▶ [Work item]: Every single entry that follows is to be retyped exactly.

▶ [Dataset extract]:
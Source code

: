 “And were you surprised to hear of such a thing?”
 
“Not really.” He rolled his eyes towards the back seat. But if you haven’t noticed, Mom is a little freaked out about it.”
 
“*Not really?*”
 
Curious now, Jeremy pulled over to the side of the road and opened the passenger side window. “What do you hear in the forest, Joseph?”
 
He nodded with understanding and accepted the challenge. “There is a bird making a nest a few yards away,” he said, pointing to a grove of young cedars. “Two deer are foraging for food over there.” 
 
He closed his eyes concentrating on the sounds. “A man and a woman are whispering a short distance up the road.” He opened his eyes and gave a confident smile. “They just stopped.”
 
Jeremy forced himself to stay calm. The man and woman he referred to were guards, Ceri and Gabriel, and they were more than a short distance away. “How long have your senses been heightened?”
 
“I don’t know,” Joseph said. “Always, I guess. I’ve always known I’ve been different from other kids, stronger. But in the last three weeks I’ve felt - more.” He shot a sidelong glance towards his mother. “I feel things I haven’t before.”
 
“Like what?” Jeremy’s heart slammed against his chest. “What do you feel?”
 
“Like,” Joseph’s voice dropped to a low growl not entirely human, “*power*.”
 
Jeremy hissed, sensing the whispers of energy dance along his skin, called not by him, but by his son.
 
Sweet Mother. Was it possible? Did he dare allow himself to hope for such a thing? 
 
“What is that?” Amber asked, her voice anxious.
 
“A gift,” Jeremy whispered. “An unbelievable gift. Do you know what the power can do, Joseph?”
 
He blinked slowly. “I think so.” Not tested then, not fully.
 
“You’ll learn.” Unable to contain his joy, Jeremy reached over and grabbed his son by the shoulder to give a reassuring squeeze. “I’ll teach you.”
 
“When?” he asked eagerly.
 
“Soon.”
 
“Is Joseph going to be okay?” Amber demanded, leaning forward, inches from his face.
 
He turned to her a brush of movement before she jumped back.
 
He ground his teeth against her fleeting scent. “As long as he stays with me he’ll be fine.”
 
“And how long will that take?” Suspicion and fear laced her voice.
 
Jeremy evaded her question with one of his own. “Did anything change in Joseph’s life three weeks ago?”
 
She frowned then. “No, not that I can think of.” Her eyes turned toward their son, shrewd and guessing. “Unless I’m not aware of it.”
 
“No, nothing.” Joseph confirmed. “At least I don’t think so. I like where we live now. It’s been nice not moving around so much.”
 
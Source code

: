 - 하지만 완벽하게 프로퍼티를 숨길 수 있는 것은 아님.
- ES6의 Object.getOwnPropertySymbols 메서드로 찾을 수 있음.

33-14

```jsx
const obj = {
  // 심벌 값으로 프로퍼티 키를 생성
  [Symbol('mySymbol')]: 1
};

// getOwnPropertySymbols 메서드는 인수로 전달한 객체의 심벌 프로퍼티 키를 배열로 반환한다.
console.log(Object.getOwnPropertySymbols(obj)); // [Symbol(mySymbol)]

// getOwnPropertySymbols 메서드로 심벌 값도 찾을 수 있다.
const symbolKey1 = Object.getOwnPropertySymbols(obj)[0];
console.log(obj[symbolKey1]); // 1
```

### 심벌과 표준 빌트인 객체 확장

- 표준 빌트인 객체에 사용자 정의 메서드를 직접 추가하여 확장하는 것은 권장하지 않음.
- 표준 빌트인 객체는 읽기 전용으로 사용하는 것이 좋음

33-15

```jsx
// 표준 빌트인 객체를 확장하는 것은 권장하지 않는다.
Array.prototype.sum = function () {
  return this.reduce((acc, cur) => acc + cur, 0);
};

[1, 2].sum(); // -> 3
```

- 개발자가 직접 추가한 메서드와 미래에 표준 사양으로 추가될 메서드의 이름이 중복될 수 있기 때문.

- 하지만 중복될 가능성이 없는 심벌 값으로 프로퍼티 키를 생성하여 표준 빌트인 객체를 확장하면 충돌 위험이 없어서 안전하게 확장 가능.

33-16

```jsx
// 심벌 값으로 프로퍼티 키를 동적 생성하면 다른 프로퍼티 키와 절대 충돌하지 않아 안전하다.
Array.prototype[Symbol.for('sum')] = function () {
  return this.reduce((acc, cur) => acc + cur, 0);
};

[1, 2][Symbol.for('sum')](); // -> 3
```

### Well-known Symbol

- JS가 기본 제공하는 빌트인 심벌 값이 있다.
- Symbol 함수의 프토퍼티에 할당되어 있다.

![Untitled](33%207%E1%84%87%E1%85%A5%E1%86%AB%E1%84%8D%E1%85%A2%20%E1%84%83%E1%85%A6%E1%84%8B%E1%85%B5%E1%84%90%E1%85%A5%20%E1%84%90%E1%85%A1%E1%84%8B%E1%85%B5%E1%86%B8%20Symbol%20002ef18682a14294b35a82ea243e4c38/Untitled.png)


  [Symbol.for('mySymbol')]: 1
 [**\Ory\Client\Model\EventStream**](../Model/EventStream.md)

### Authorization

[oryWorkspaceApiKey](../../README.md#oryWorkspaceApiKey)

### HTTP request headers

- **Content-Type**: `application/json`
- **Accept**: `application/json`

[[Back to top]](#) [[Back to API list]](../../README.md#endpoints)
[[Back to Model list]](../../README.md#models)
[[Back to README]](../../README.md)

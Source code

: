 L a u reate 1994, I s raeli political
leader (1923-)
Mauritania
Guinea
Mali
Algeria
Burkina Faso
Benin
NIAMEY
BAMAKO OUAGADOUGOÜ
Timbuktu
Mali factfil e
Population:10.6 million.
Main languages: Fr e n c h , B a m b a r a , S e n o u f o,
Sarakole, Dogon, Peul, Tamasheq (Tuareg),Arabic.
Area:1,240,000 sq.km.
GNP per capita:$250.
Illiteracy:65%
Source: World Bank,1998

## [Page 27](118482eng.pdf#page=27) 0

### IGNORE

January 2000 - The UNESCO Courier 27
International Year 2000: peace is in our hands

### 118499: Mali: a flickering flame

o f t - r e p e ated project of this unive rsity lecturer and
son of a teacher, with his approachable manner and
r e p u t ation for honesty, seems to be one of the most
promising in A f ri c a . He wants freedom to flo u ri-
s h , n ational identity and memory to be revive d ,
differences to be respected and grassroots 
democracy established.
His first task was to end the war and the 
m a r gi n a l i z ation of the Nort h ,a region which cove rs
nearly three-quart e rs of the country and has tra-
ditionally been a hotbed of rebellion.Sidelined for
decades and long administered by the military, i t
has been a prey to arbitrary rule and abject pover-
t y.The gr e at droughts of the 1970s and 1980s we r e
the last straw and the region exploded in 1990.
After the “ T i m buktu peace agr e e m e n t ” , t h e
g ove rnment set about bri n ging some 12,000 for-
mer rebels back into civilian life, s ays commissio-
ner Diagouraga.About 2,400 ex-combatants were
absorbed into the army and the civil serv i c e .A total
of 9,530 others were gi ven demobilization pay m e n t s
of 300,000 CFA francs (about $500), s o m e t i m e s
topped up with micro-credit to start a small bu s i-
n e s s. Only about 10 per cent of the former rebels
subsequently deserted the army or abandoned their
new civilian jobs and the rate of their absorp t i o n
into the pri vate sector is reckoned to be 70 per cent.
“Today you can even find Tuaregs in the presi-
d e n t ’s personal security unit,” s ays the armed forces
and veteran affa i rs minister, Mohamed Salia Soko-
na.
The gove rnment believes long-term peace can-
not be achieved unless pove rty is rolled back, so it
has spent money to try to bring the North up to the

▶ [Result]:
Source code

: “And were you surprised to hear of such a thing?”
 
“Not really.” He rolled his eyes towards the back seat. But if you haven’t noticed, Mom is a little freaked out about it.”
 
“*Not really?*”
 
Curious now, Jeremy pulled over to the side of the road and opened the passenger side window. “What do you hear in the forest, Joseph?”
 
He nodded with understanding and accepted the challenge. “There is a bird making a nest a few yards away,” he said, pointing to a grove of young cedars. “Two deer are foraging for food over there.” 
 
He closed his eyes concentrating on the sounds. “A man and a woman are whispering a short distance up the road.” He opened his eyes and gave a confident smile. “They just stopped.”
 
Jeremy forced himself to stay calm. The man and woman he referred to were guards, Ceri and Gabriel, and they were more than a short distance away. “How long have your senses been heightened?”
 
“I don’t know,” Joseph said. “Always, I guess. I’ve always known I’ve been different from other kids, stronger. But in the last three weeks I’ve felt - more.” He shot a sidelong glance towards his mother. “I feel things I haven’t before.”
 
“Like what?” Jeremy’s heart slammed against his chest. “What do you feel?”
 
“Like,” Joseph’s voice dropped to a low growl not entirely human, “*power*.”
 
Jeremy hissed, sensing the whispers of energy dance along his skin, called not by him, but by his son.
 
Sweet Mother. Was it possible? Did he dare allow himself to hope for such a thing? 
 
“What is that?” Amber asked, her voice anxious.
 
“A gift,” Jeremy whispered. “An unbelievable gift. Do you know what the power can do, Joseph?”
 
He blinked slowly. “I think so.” Not tested then, not fully.
 
“You’ll learn.” Unable to contain his joy, Jeremy reached over and grabbed his son by the shoulder to give a reassuring squeeze. “I’ll teach you.”
 
“When?” he asked eagerly.
 
“Soon.”
 
“Is Joseph going to be okay?” Amber demanded, leaning forward, inches from his face.
 
He turned to her a brush of movement before she jumped back.
 
He ground his teeth against her fleeting scent. “As long as he stays with me he’ll be fine.”
 
“And how long will that take?” Suspicion and fear laced her voice.
 
Jeremy evaded her question with one of his own. “Did anything change in Joseph’s life three weeks ago?”
 
She frowned then. “No, not that I can think of.” Her eyes turned toward their son, shrewd and guessing. “Unless I’m not aware of it.”
 
“No, nothing.” Joseph confirmed. “At least I don’t think so. I like where we live now. It’s been nice not moving around so much.”
 
Source code

: - 하지만 완벽하게 프로퍼티를 숨길 수 있는 것은 아님.
- ES6의 Object.getOwnPropertySymbols 메서드로 찾을 수 있음.

33-14

```jsx
const obj = {
  // 심벌 값으로 프로퍼티 키를 생성
  [Symbol('mySymbol')]: 1
};

// getOwnPropertySymbols 메서드는 인수로 전달한 객체의 심벌 프로퍼티 키를 배열로 반환한다.
console.log(Object.getOwnPropertySymbols(obj)); // [Symbol(mySymbol)]

// getOwnPropertySymbols 메서드로 심벌 값도 찾을 수 있다.
const symbolKey1 = Object.getOwnPropertySymbols(obj)[0];
console.log(obj[symbolKey1]); // 1
```

### 심벌과 표준 빌트인 객체 확장

- 표준 빌트인 객체에 사용자 정의 메서드를 직접 추가하여 확장하는 것은 권장하지 않음.
- 표준 빌트인 객체는 읽기 전용으로 사용하는 것이 좋음

33-15

```jsx
// 표준 빌트인 객체를 확장하는 것은 권장하지 않는다.
Array.prototype.sum = function () {
  return this.reduce((acc, cur) => acc + cur, 0);
};

[1, 2].sum(); // -> 3
```

- 개발자가 직접 추가한 메서드와 미래에 표준 사양으로 추가될 메서드의 이름이 중복될 수 있기 때문.

- 하지만 중복될 가능성이 없는 심벌 값으로 프로퍼티 키를 생성하여 표준 빌트인 객체를 확장하면 충돌 위험이 없어서 안전하게 확장 가능.

33-16

```jsx
// 심벌 값으로 프로퍼티 키를 동적 생성하면 다른 프로퍼티 키와 절대 충돌하지 않아 안전하다.
Array.prototype[Symbol.for('sum')] = function () {
  return this.reduce((acc, cur) => acc + cur, 0);
};

[1, 2][Symbol.for('sum')](); // -> 3
```

### Well-known Symbol

- JS가 기본 제공하는 빌트인 심벌 값이 있다.
- Symbol 함수의 프토퍼티에 할당되어 있다.

![Untitled](33%207%E1%84%87%E1%85%A5%E1%86%AB%E1%84%8D%E1%85%A2%20%E1%84%83%E1%85%A6%E1%84%8B%E1%85%B5%E1%84%90%E1%85%A5%20%E1%84%90%E1%85%A1%E1%84%8B%E1%85%B5%E1%86%B8%20Symbol%20002ef18682a14294b35a82ea243e4c38/Untitled.png)


  [Symbol.for('mySymbol')]: 1
 [**\Ory\Client\Model\EventStream**](../Model/EventStream.md)

### Authorization

[oryWorkspaceApiKey](../../README.md#oryWorkspaceApiKey)

### HTTP request headers

- **Content-Type**: `application/json`
- **Accept**: `application/json`

[[Back to top]](#) [[Back to API list]](../../README.md#endpoints)
[[Back to Model list]](../../README.md#models)
[[Back to README]](../../README.md)

Source code

: L a u reate 1994, I s raeli political
leader (1923-)
Mauritania
Guinea
Mali
Algeria
Burkina Faso
Benin
NIAMEY
BAMAKO OUAGADOUGOÜ
Timbuktu
Mali factfil e
Population:10.6 million.
Main languages: Fr e n c h , B a m b a r a , S e n o u f o,
Sarakole, Dogon, Peul, Tamasheq (Tuareg),Arabic.
Area:1,240,000 sq.km.
GNP per capita:$250.
Illiteracy:65%
Source: World Bank,1998

## [Page 27](118482eng.pdf#page=27) 0

### IGNORE

January 2000 - The UNESCO Courier 27
International Year 2000: peace is in our hands

### 118499: Mali: a flickering flame

o f t - r e p e ated project of this unive rsity lecturer and
son of a teacher, with his approachable manner and
r e p u t ation for honesty, seems to be one of the most
promising in A f ri c a . He wants freedom to flo u ri-
s h , n ational identity and memory to be revive d ,
differences to be respected and grassroots 
democracy established.
His first task was to end the war and the 
m a r gi n a l i z ation of the Nort h ,a region which cove rs
nearly three-quart e rs of the country and has tra-
ditionally been a hotbed of rebellion.Sidelined for
decades and long administered by the military, i t
has been a prey to arbitrary rule and abject pover-
t y.The gr e at droughts of the 1970s and 1980s we r e
the last straw and the region exploded in 1990.
After the “ T i m buktu peace agr e e m e n t ” , t h e
g ove rnment set about bri n ging some 12,000 for-
mer rebels back into civilian life, s ays commissio-
ner Diagouraga.About 2,400 ex-combatants were
absorbed into the army and the civil serv i c e .A total
of 9,530 others were gi ven demobilization pay m e n t s
of 300,000 CFA francs (about $500), s o m e t i m e s
topped up with micro-credit to start a small bu s i-
n e s s. Only about 10 per cent of the former rebels
subsequently deserted the army or abandoned their
new civilian jobs and the rate of their absorp t i o n
into the pri vate sector is reckoned to be 70 per cent.
“Today you can even find Tuaregs in the presi-
d e n t ’s personal security unit,” s ays the armed forces
and veteran affa i rs minister, Mohamed Salia Soko-
na.
The gove rnment believes long-term peace can-
not be achieved unless pove rty is rolled back, so it
has spent money to try to bring the North up to the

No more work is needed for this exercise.